The Violence of These Women Blazes at Our Door: A New Approach to the Violent Rituals of Ancient Greek Women
The religious experience of women in ancient Greece is a difficult reality to uncover. There is very little in the way of epigraphical and historiographical evidence that preserves the voice of women themselves and our evidence is heavily defined by the male authors of the time. This issue of inadequate evidence is further problematised when one is to consider the rare and extreme cases of violence performed by women within a ritual context. The traditional methodological approaches to these violent cases have often understood women via these ideologically androcentric accounts which tend to reduce the actions of women to aberrant and scandalously extreme outliers, unwelcome in their polis communities.
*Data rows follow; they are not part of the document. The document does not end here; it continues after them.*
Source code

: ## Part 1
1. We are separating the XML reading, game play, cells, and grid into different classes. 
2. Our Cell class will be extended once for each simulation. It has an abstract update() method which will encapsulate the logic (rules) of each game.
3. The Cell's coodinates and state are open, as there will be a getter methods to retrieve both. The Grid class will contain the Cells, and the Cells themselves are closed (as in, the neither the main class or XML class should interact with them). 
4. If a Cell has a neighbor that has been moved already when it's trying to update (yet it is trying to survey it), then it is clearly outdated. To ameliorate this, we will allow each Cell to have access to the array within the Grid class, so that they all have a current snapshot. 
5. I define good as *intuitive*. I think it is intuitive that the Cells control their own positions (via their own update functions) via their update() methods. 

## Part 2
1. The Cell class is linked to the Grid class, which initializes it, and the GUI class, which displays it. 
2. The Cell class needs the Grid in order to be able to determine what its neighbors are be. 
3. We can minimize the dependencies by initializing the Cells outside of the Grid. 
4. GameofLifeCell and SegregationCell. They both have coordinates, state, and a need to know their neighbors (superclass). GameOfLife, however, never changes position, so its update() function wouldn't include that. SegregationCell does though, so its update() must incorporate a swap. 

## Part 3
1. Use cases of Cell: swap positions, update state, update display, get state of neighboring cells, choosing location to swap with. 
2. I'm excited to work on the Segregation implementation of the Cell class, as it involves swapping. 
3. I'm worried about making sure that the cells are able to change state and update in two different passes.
This thesis aims to add to the existing corpus of methodological approaches by proposing a new lens for the interpretation of women’s violent ritual practices, one that attempts to re-legitimise the violent rituals of women as necessary components of their poleis and authentic aspects of women’s ritual reality. This lens understands that ritual violence might be best understood as a ‘rupture’ to the social fabric that encircles the institution of religious practice. Building on the valuable framework of the traditional ‘functionalist’ approach to women in religion, the theoretical schema proposed in this thesis synthesises two pre-existing methodologies. Barbara Goff’s lens of an ideological theory of agency proposed in her 2004 publication Citizen Bacchae, combined with Pierre Brulé’s ‘safety-valve theory’ of religion in his 2003 work Women of Ancient Greece, come together to accept that women could exercise agency within their ritual spaces in a way that served to reconcile their own subjugated position in society. When the agency exceeds the expectations of the androcratic polis (who administer the tangible aspects of ritual practice), however, the evidence of male unease directed toward these violent cases indicates that something more than simple female agential activity is taking place. Women’s violence in ritual, therefore, might be considered an agentially forced widening of the safety-valve boundaries, here defined as a ‘rupture’. By interpreting women’s ritual violence by way of a ‘rupture’ to the safety-valve, we stand to re-legitimise the rare and extraordinary violent rituals of women.